Wednesday, June 01, 2011

Hurry up and wait

Had a very productive morning. A regular client asked me to handle a project urgently. I don't mind - this client always gives me enough time to do my work, his instructions are always clear and he pays well and on time. So urgent from him does not mean disorganised. But it meant that I had to reschedule the day somewhat to get the job done. Now it's sent and client is happy.

Spending the rest of the day rewriting an article. Nothing structurally wrong with it, but it was an analysis piece and it turns out publisher was not quite comfortable with the mild criticism aimed at one of their clients ( didn't know the company was a client:-)! I stand by the analysis, but am going to write something more vanilla for client. Maybe I could sell the contentious piece elsewhere.

Went to bed with a raging headache and woke up with my head still throbbing though, cos work at the beginning of the week was stressful. On Monday morning a new client came through an agency I use and she needed newsletter copy translated into 2 more languages by today at the latest. So I asked her to send me the document so I could asses the scope of the work and give her a quotation.

Two emails and two phone calls later, I still don't have the info I need to give her the quotation, never mind starting the work, and I don't know if the client still sees me doing the job or not. I spent Monday morning wading through other client work and rescheduling what I could to accomodate her as per her request. Then I waited... and waited...

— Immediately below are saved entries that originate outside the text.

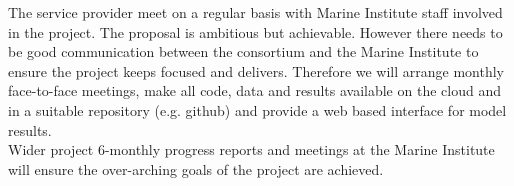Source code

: 

The service provider meet on a regular basis with Marine Institute staff involved in the project. 
The proposal is ambitious but achievable. However there needs to be good communication between the consortium and the Marine Institute to ensure the project keeps focused and delivers. Therefore we will arrange monthly face-to-face meetings, make all code, data and results available on the cloud and in a suitable repository (e.g. github) and provide a web based interface for model results.\\
Wider project 6-monthly progress reports and meetings at the Marine Institute will ensure the over-arching goals of the project are achieved.
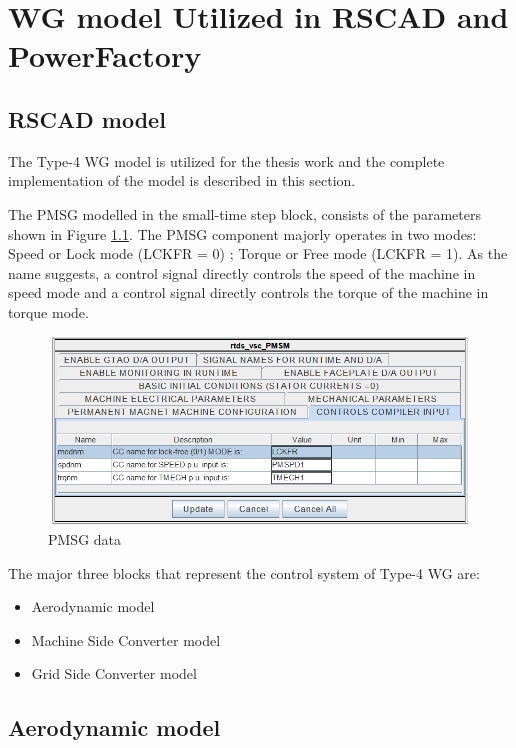 \chapter{WG model Utilized in RSCAD and PowerFactory}\label{Appendix_A}

\section{RSCAD model}

The Type-4 \gls{WG} model is utilized for the thesis work and the complete implementation of the model is described in this section. 

The \gls{PMSG} modelled in the small-time step block, consists of the parameters shown in Figure \ref{fig:PMSG_block_para}. The \gls{PMSG} component majorly operates in two modes: Speed or Lock mode (LCKFR = 0) ; Torque or Free mode (LCKFR = 1).
As the name suggests, a control signal directly controls the speed of the machine in speed mode and a control signal directly controls the torque of the machine in torque mode.  

\begin{figure}[H]
\centering
    \includegraphics[height = 5cm,width = 11.5cm]{Diagrams/Appendix_A/PMSG_block_para.PNG}
    \caption{PMSG data}
    \label{fig:PMSG_block_para}
\end{figure}

The major three blocks that represent the control system of Type-4 \gls{WG} are:
\begin{itemize}
    \item Aerodynamic model
    \item Machine Side Converter model
    \item Grid Side Converter model
\end{itemize}

\section{Aerodynamic model}

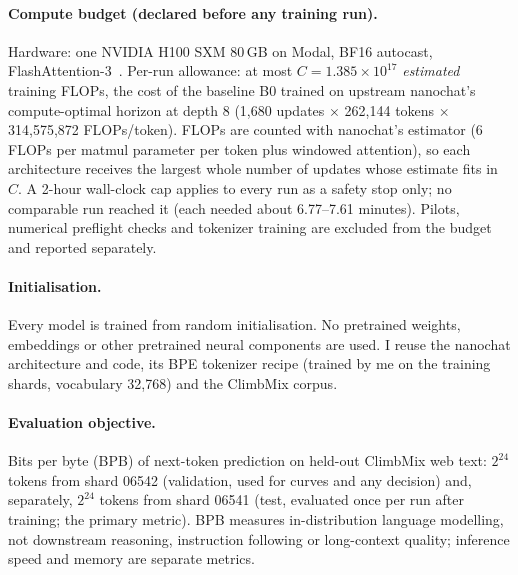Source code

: \documentclass[10pt,twocolumn]{article}
\newcommand{\BO}{B0}
\begin{document}
\paragraph{Compute budget (declared before any training run).} Hardware: one NVIDIA H100 SXM 80\,GB on Modal, BF16
autocast, FlashAttention-3~\cite{shah2024flashattention3}. Per-run allowance: at most $C = 1.385\times10^{17}$
\emph{estimated} training FLOPs, the cost of the baseline \BO{} trained on upstream nanochat's compute-optimal horizon
at depth 8 (1{,}680 updates $\times$ 262{,}144 tokens $\times$ 314{,}575{,}872 FLOPs/token). FLOPs are counted with
nanochat's estimator (6 FLOPs per matmul parameter per token plus windowed attention), so each architecture receives
the largest whole number of updates whose estimate fits in $C$. A 2-hour wall-clock cap applies to every run as a
safety stop only; no comparable run reached it (each needed about 6.77--7.61 minutes). Pilots, numerical preflight
checks and tokenizer training are excluded from the budget and reported separately.

\paragraph{Initialisation.} Every model is trained from random initialisation. No pretrained weights, embeddings or
other pretrained neural components are used. I reuse the nanochat architecture and code, its BPE tokenizer recipe
(trained by me on the training shards, vocabulary 32{,}768) and the ClimbMix corpus.

\paragraph{Evaluation objective.} Bits per byte (BPB) of next-token prediction on held-out ClimbMix web text: $2^{24}$
tokens from shard 06542 (validation, used for curves and any decision) and, separately, $2^{24}$ tokens from shard
06541 (test, evaluated once per run after training; the primary metric). BPB measures in-distribution language
modelling, not downstream reasoning, instruction following or long-context quality; inference speed and memory are
separate metrics.

\end{document}
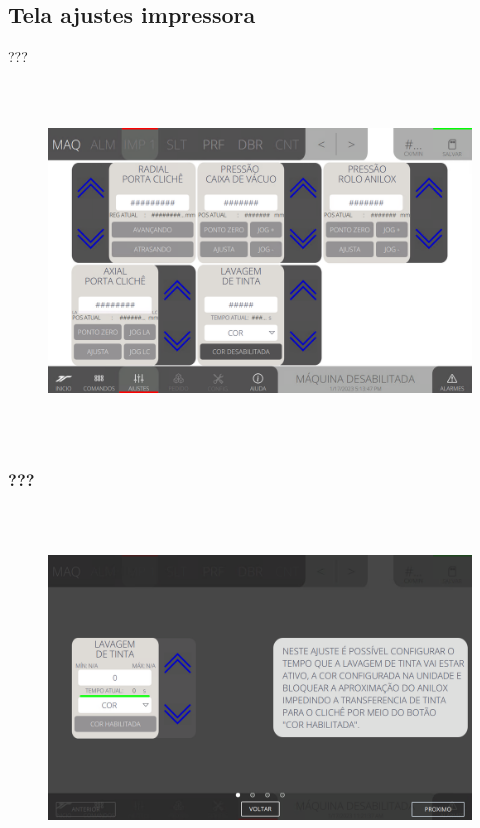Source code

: \thispagestyle{fancy}
\vspace*{\fill}
\subsection{Tela ajustes impressora}
 ???
\begin{figure}[h]
  \centering
  \includegraphics[width=576px,height=360px]{src/imagesFlexo/04-printter/02-printter/settings/e-Tela-Principal.png}
   \label{}
\end{figure}

\newpage
\thispagestyle{fancy}
\vspace*{\fill}
\subsubsection{\small{???}}
\begin{figure}[h]
  \centering
  \includegraphics[width=576px,height=360px]{src/imagesFlexo/04-printter/02-printter/settings/e-1.png}
   \label{}
\end{figure}
\vspace*{\fill}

I really, really HATE dislike waiting like that. It makes me feel disorganised, wastes my time, and the stress just saps my energy, which makes me no good for anything else while I wait. A good friend suggests that urgent work like that is not worth the money I could earn from it, and just adds to my stress level. I think maybe I have to learn to include cut off dates for clients to send me information I need for each deadlined work, because waiting endlessly reduces the time I need to work on the project to deliver on agreed timelines. But I also don't want to be perceived as a prima donna who can't handle the heat:-)


It will all get done and soon I'll be back to my usual writing rhythm. But these issues made me appreciate that when you work with clients, sometimes your time is not your own, even when you work from home and reputedly, you have flexi-hours.

9 comments:

tiah said...

Ach - I hear these stories all the time. The disorganisation wasting time of others - hurts productivity of everyone. I think your idea - if I am going to do A you need to do B by C - is a good one.

Stephanie Faris said...

They always said "you'll always have a boss, no matter what you do in life." Either your "boss" is someone who directly supervises you or, if you freelance or own your own company, your clients. That's why I love writing...but, as this shows, we STILL answer to someone, even though most of our work is done in solitude!

Lori said...

I hate that too, Damaria. Just move on. I've learned from years of being yanked around that waiting wastes billable time. Move on and when she comes back, she can get in line. :)

Pamela said...

Do you think it would help if client is told, "If the information I need to do your job is not forthcoming by X day at Y time, I will bill you for the number of hours past the deadline for information when I invoice you for the job."? Lori, is right: time is money for anyone in business. You should have a right to charge for waiting time if you've given client a deadline and they fail to meet it. Or am I just a writer gone crazy by idiot demands from the unschooled in the art of editing and writing?

Damaria Senne said...

I don't think writers can charge for waiting time. While it wastes your tie, you're not actually doing the client's work and you are free to reschedule your time for a more profitable venture, then tell the client to get in the queue behind more prompt clients if and when they come back to you with the scheduled work. I think maybe a workable solution is to tell a client who is late that
a) you estimated that it would take X number of days to do the job
b) In view of the fact that material was delivered late, the deadline will move and work will be delivered at new deadline of 1st deadline + lost time. Obviously, the client still has the option to take their business elsewhere, where they can insist on urgency despite the fact that they were the ones holding up the job. And I think that's why we writers don't do that; because we don't want to rock the boat and are afraid of losing business.

Rebecca E. said...

hopefully this isn't a overly un-productive waste of time, after all you still have said blog, but yes it's happened more times than I can count, which means a bit more stress and a lot more re-writes.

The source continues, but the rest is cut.